RESIDENTS OF communities across the island which have seen a pile-up of garbage due to the passage of Hurricane Sandy three weeks ago are being told that their refuse will be removed by the end of the week.
Jennifer Edwards, executive director of the National Solid Waste Management Authority (NSWMA), told The Gleaner yesterday that the agency has been encountering several challenges in its bid to rid communities of debris associated with Sandy.
The NSWMA head cited the repeat clean-up of garbage as one of the biggest challenges while adding that on numerous occasions workmen have had to visit the same site twice. On top of that, she said her team is working with a bulky workload which has been putting pressure on the company's resources.
"On Perkins Boulevard, for example, we did about 15 trips just to clear one empty space and I drove through there yesterday and people have again begun to put out (garbage) in that empty area," Edwards said.
She said that for the Corporate Area, it was mostly communities in the northern sections that have not seen a complete clean-up of debris.
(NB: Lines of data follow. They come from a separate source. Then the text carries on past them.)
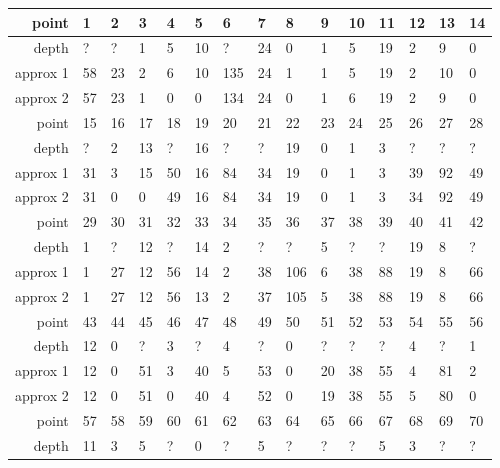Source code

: \begin{center}
  \tablefirsthead{\hline}
  \tablelasttail{\hline}
  \begin{supertabular}{|r|l l l l l l l l l l l l l l|}
\hline
point & 1 & 2 & 3 & 4 & 5 & 6 & 7 & 8 & 9 & 10 & 11 & 12 & 13 & 14 \\
\hline
depth & ? & ? & 1 & 5 & 10 & ? & 24 & 0 & 1 & 5 & 19 & 2 & 9 & 0 \\
approx 1 & 58 & 23 & 2 & 6 & 10 & 135 & 24 & 1 & 1 & 5 & 19 & 2 & 10 & 0 \\
approx 2 & 57 & 23 & 1 & 0 & 0 & 134 & 24 & 0 & 1 & 6 & 19 & 2 & 9 & 0 \\
\hline
point & 15 & 16 & 17 & 18 & 19 & 20 & 21 & 22 & 23 & 24 & 25 & 26 & 27 & 28 \\
\hline
depth & ? & 2 & 13 & ? & 16 & ? & ? & 19 & 0 & 1 & 3 & ? & ? & ? \\
approx 1 & 31 & 3 & 15 & 50 & 16 & 84 & 34 & 19 & 0 & 1 & 3 & 39 & 92 & 49 \\
approx 2 & 31 & 0 & 0 & 49 & 16 & 84 & 34 & 19 & 0 & 1 & 3 & 34 & 92 & 49 \\
\hline
point & 29 & 30 & 31 & 32 & 33 & 34 & 35 & 36 & 37 & 38 & 39 & 40 & 41 & 42 \\
\hline
depth & 1 & ? & 12 & ? & 14 & 2 & ? & ? & 5 & ? & ? & 19 & 8 & ? \\
approx 1 & 1 & 27 & 12 & 56 & 14 & 2 & 38 & 106 & 6 & 38 & 88 & 19 & 8 & 66 \\
approx 2 & 1 & 27 & 12 & 56 & 13 & 2 & 37 & 105 & 5 & 38 & 88 & 19 & 8 & 66 \\
\hline
point & 43 & 44 & 45 & 46 & 47 & 48 & 49 & 50 & 51 & 52 & 53 & 54 & 55 & 56 \\
\hline
depth & 12 & 0 & ? & 3 & ? & 4 & ? & 0 & ? & ? & ? & 4 & ? & 1 \\
approx 1 & 12 & 0 & 51 & 3 & 40 & 5 & 53 & 0 & 20 & 38 & 55 & 4 & 81 & 2 \\
approx 2 & 12 & 0 & 51 & 0 & 40 & 4 & 52 & 0 & 19 & 38 & 55 & 5 & 80 & 0 \\
\hline
point & 57 & 58 & 59 & 60 & 61 & 62 & 63 & 64 & 65 & 66 & 67 & 68 & 69 & 70 \\
\hline
depth & 11 & 3 & 5 & ? & 0 & ? & 5 & ? & ? & ? & 5 & 3 & ? & ? \\

\end{supertabular}
\end{center}
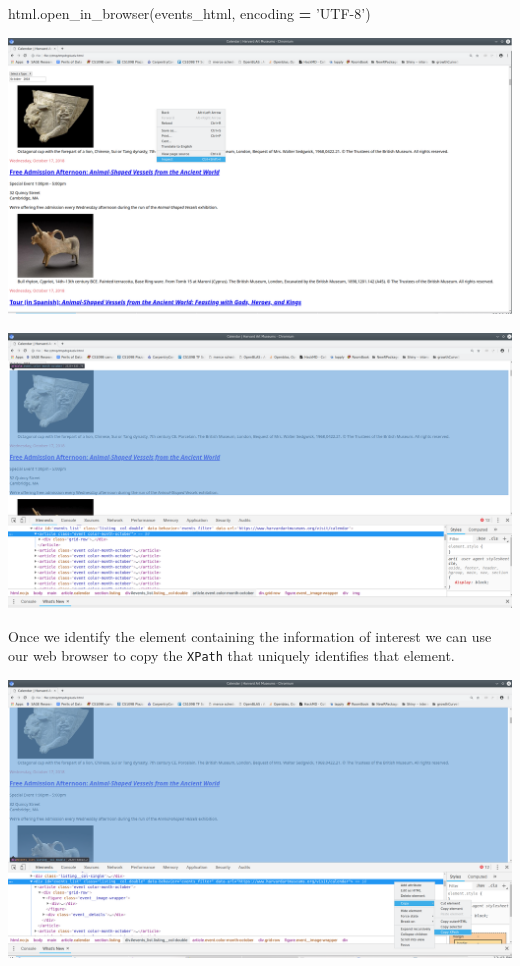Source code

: \documentclass[]{book}
\newenvironment{Shaded}{\begin{snugshade}}{\end{snugshade}}
\newcommand{\NormalTok}[1]{#1}
\newcommand{\OperatorTok}[1]{\textcolor[rgb]{0.81,0.36,0.00}{\textbf{#1}}}
\newcommand{\StringTok}[1]{\textcolor[rgb]{0.31,0.60,0.02}{#1}}
\begin{document}
\begin{Shaded}
\begin{Highlighting}[]
\NormalTok{html.open_in_browser(events_html, encoding }\OperatorTok{=} \StringTok{'UTF-8'}\NormalTok{)}
\end{Highlighting}
\end{Shaded}

\includegraphics{Python/PythonWebScrape/images/dev_tools_right_click.png}

\includegraphics{Python/PythonWebScrape/images/dev_tools_inspect.png}

Once we identify the element containing the information of interest we
can use our web browser to copy the \texttt{XPath} that uniquely identifies
that element.

\includegraphics{Python/PythonWebScrape/images/dev_tools_xpath.png}
\end{document}
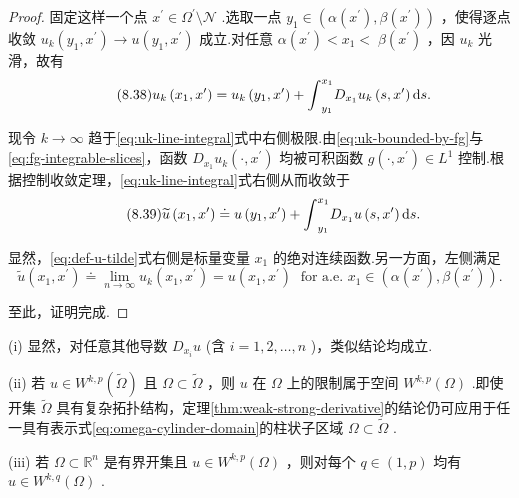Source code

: \begin{proof}
固定这样一个点 ${x}^{\prime } \in  {\Omega }^{\prime } \setminus  \mathcal{N}$ .选取一点 ${y}_{1} \in  ( \alpha \left( {x}^{\prime }\right) ,\beta \left( {x}^{\prime }\right) )$ ，使得逐点收敛 ${u}_{k}\left( {{y}_{1},{x}^{\prime }}\right)  \rightarrow  u\left( {{y}_{1},{x}^{\prime }}\right)$ 成立.对任意 $\alpha \left( {x}^{\prime }\right)  < {x}_{1} < \; \beta \left( {x}^{\prime }\right)$ ，因 ${u}_{k}$ 光滑，故有
\begin{equation}\tag{8.38}\label{eq:uk-line-integral}
{u}_{k}\left( {{x}_{1},{x}^{\prime }}\right)  = {u}_{k}\left( {{y}_{1},{x}^{\prime }}\right)  + {\int }_{{y}_{1}}^{{x}_{1}}{D}_{{x}_{1}}{u}_{k}\left( {s,{x}^{\prime }}\right) {\d s}.
\end{equation}

现令 $k \rightarrow  \infty$ 趋于\eqref{eq:uk-line-integral}式中右侧极限.由\eqref{eq:uk-bounded-by-fg}与\eqref{eq:fg-integrable-slices}，函数 ${D}_{{x}_{1}}{u}_{k}\left( {\cdot ,{x}^{\prime }}\right)$ 均被可积函数 $g\left( {\cdot ,{x}^{\prime }}\right)  \in  {L}^{1}$ 控制.根据控制收敛定理，\eqref{eq:uk-line-integral}式右侧从而收敛于
\begin{equation}\tag{8.39}\label{eq:def-u-tilde}
\widetilde{u}\left( {{x}_{1},{x}^{\prime }}\right)  \doteq  u\left( {{y}_{1},{x}^{\prime }}\right)  + {\int }_{{y}_{1}}^{{x}_{1}}{D}_{{x}_{1}}u\left( {s,{x}^{\prime }}\right) {\d s}.
\end{equation}

显然，\eqref{eq:def-u-tilde}式右侧是标量变量 ${x}_{1}$ 的绝对连续函数.另一方面，左侧满足
\[
\widetilde{u}\left( {{x}_{1},{x}^{\prime }}\right)  \doteq  \mathop{\lim }\limits_{{n \rightarrow  \infty }}{u}_{k}\left( {{x}_{1},{x}^{\prime }}\right)  = u\left( {{x}_{1},{x}^{\prime }}\right) \;\text{ for a.e. }{x}_{1} \in  \left(  {\alpha \left( {x}^{\prime }\right) ,\beta \left( {x}^{\prime }\right) }\right)  .
\]

至此，证明完成.
\end{proof}

\begin{remark}\label{rem:weak-strong-derivative}
(i) 显然，对任意其他导数 ${D}_{{x}_{i}}u$ (含 $i = 1,2,\ldots ,n$ )，类似结论均成立.

(ii) 若 $u \in  {W}^{k,p}\left( \widetilde{\Omega }\right)$ 且 $\Omega  \subset  \widetilde{\Omega }$ ，则 $u$ 在 $\Omega$ 上的限制属于空间 ${W}^{k,p}\left( \Omega \right)$ .即使开集 $\widetilde{\Omega }$ 具有复杂拓扑结构，定理\ref{thm:weak-strong-derivative}的结论仍可应用于任一具有表示式\eqref{eq:omega-cylinder-domain}的柱状子区域 $\Omega  \subset  \widetilde{\Omega }$ .

(iii) 若 $\Omega  \subset  {\mathbb{R}}^{n}$ 是有界开集且 $u \in  {W}^{k,p}\left( \Omega \right)$ ，则对每个 $q \in  \left(  {1,p}\right)$ 均有 $u \in  {W}^{k,q}\left( \Omega \right)$ .

\end{remark}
"There are some areas up by Graham Heights, Russell Heights, Lysham that we have not gone into. In the lower side of St Andrew, it is Washington Gardens, Waterhouse and some other areas that we have not gone into."
St Ann, St Mary clean-up
Additionally, the executive director said that with the recent flooding in St Ann and St Mary, NSWMA teams have had to conduct clean-up operations twice in those parishes.
Two legislators, Derrick Smith and Robert Montague last week raised concerns in the Parliament about the pace at which the clean-up was taking place.
Edwards, while acknowledging that people expect the NSWMA to move with greater speed, said the practice of burning garbage has been slowing down clean-up operations.
"We have had to leave waste in some areas because of the fire in it. We cannot take the fire to the disposal site, once it has been lit we have to be very sure that it is completely out before we can collect it," Edwards said.
The NSWMA head said the agency has been collecting domestic waste. "We have asked citizens not to mix the domestic waste with the hurricane waste so the hurricane waste should not create a health risk," she said.